My program runs for a second then crashes. No error or anything. I thought that referencing the struct with

nodeList[0]->nodeNumber = 9;

would work but apparently it does not.

Also I would like to note that I know creating a pointer or double pointer directly in the struct is usually considered bad practice but this is part of an assignment and the struct definition was given and must be used "as is". The ultimate goal is to make an array or linked lists. The linked lists part will be find as I think I understand that but this is the problem.

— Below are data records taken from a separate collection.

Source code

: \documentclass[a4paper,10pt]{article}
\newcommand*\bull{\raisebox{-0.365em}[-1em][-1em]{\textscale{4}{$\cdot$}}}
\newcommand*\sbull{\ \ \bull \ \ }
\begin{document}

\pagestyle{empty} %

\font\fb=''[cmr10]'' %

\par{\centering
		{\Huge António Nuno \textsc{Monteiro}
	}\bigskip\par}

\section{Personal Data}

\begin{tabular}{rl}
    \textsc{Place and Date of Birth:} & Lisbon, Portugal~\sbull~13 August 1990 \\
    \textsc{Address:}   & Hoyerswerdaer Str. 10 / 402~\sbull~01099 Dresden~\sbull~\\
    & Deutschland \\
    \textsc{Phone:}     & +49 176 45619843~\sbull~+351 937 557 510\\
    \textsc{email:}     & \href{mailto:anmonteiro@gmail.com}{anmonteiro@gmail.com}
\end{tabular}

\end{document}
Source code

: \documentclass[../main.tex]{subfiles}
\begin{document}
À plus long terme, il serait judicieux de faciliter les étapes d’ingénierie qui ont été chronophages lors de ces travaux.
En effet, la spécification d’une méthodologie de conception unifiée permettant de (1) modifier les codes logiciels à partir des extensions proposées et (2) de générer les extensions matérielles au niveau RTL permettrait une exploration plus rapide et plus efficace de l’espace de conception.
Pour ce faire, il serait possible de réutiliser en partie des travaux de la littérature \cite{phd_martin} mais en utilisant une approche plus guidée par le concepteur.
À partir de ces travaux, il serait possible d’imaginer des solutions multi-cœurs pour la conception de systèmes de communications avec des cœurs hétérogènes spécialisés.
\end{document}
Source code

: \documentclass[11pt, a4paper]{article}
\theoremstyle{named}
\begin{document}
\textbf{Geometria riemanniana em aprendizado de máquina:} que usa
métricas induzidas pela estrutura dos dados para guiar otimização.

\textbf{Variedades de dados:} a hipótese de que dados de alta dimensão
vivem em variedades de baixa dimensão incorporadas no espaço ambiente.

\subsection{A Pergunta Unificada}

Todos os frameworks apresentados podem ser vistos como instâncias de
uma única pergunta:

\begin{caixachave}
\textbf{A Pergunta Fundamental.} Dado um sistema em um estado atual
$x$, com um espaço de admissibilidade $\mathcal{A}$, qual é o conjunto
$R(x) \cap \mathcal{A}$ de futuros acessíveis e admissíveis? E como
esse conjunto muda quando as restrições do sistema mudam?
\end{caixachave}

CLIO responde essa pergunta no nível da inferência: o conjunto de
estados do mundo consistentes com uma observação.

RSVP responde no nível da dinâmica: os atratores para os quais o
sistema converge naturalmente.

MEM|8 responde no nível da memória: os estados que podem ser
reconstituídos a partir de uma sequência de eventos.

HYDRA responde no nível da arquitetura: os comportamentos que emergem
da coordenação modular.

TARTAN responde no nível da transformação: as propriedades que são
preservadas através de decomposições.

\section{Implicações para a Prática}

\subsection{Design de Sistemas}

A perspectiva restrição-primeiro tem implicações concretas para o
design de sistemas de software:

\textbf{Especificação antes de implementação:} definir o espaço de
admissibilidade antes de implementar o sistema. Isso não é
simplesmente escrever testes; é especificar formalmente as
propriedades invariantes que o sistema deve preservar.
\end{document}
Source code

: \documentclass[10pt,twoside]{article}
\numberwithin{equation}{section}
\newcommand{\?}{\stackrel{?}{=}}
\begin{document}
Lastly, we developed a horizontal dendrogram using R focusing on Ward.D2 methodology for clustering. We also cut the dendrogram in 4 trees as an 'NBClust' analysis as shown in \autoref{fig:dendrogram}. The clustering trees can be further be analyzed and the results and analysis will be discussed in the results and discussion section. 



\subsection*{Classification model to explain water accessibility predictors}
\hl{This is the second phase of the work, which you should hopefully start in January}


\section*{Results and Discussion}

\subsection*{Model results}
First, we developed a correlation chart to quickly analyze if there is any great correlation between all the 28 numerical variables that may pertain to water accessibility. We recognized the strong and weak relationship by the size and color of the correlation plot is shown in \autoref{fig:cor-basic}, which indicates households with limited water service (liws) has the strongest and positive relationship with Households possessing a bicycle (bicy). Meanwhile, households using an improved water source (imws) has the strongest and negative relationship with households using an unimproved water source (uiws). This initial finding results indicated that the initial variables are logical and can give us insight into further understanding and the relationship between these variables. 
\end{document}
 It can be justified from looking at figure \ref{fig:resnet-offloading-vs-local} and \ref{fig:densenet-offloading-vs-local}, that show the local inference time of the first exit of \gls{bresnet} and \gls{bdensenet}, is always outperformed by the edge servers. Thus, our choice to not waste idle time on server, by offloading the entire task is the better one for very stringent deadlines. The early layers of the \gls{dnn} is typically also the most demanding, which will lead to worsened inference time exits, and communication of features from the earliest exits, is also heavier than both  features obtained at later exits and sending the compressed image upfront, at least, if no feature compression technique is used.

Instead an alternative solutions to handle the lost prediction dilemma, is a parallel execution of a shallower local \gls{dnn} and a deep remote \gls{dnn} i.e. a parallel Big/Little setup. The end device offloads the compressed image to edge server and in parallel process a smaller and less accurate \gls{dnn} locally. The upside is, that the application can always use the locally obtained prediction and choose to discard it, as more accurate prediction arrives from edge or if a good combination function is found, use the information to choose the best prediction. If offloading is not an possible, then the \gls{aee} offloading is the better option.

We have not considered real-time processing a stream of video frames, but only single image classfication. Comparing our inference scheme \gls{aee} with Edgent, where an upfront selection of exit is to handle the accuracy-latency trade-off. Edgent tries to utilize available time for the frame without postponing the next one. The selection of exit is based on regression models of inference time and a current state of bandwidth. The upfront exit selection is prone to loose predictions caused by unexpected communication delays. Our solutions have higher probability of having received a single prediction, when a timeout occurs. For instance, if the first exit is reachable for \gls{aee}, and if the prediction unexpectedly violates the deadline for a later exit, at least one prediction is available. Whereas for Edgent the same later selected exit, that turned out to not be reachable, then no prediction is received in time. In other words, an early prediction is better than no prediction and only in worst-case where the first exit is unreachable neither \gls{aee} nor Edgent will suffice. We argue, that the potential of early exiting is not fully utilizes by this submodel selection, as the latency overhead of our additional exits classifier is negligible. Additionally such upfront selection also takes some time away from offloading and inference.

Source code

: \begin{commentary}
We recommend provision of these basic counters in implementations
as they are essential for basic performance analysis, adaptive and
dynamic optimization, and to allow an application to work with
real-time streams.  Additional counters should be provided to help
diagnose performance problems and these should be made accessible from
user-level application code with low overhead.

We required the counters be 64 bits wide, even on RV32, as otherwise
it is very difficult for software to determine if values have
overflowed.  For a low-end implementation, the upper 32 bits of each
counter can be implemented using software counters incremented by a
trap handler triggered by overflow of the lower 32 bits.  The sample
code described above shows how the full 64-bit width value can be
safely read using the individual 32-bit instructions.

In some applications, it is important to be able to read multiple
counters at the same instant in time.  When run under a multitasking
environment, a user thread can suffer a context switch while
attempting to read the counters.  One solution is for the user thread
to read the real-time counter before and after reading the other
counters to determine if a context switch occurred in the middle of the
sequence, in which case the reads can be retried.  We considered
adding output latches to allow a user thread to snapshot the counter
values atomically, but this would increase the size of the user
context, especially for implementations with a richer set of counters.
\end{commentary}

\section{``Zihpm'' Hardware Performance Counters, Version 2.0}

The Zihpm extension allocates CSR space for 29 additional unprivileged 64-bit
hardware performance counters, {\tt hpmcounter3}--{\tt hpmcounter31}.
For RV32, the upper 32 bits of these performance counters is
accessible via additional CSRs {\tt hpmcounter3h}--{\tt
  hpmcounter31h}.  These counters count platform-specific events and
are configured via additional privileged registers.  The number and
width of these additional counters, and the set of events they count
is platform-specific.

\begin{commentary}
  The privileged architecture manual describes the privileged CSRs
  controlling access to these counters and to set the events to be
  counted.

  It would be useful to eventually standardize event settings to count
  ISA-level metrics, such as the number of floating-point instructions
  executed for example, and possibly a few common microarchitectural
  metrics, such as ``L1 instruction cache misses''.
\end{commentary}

------------------------------- EDIT ------------------------------------

I have changed my code to this:

#include <stdio.h>
#include <stdlib.h>
#include <string.h>

typedef struct _node{
        int nodeNumber;
        int weight;
}** Node;



int main(int argc, char **argv){
        Node nodeList = malloc(sizeof(struct _node *));

        // Used for testing
        nodeList[0]->nodeNumber = 9;
        printf("Node Number: %d\n", nodeList[0]->nodeNumber);

        return 0;
}

but my program is still crashing.

Answer 1

If you insist on using double pointers, then you should proceed as follows:

typedef struct _node{
    int nodeNumber;
    int weight;
} Node;

and in your function:

    Node **nodelist = malloc(3 * sizeof(Node *));
    for (int i=0; i<3; i++)
        nodelist[i]= calloc(1,sizeof(Node));

Note that I don't use pointers in the typedef because it is very confusing. Instead, I declare the nodelist as a double pointer.

---

So you professor insists on using a double pointer in the typedef (I suggest you tell your professor to visit stackoverflow.com....). Then proceed as follows:

typedef struct _node{
    int nodeNumber;
    int weight;
} **Node;

and in your function:

    Node nodelist = malloc(3 * sizeof(*nodelist));
    for (int i=0; i<3; i++)
        nodelist[i]= calloc(1,sizeof(*nodelist[i]));

Here I don't use the typename but the variable name to determine the size to allocate: the *nodelist dereferences the nodelist to a struct _node * and the *nodelist[i] dereferences that to the actual struct _node (note that the value of i is not important here; it is only used to indicate to the compler that an array element is intended).

People prefer it even to use the variable name instead of the type name so when in future the variable would refer to another type, the allocation changes automatically with it.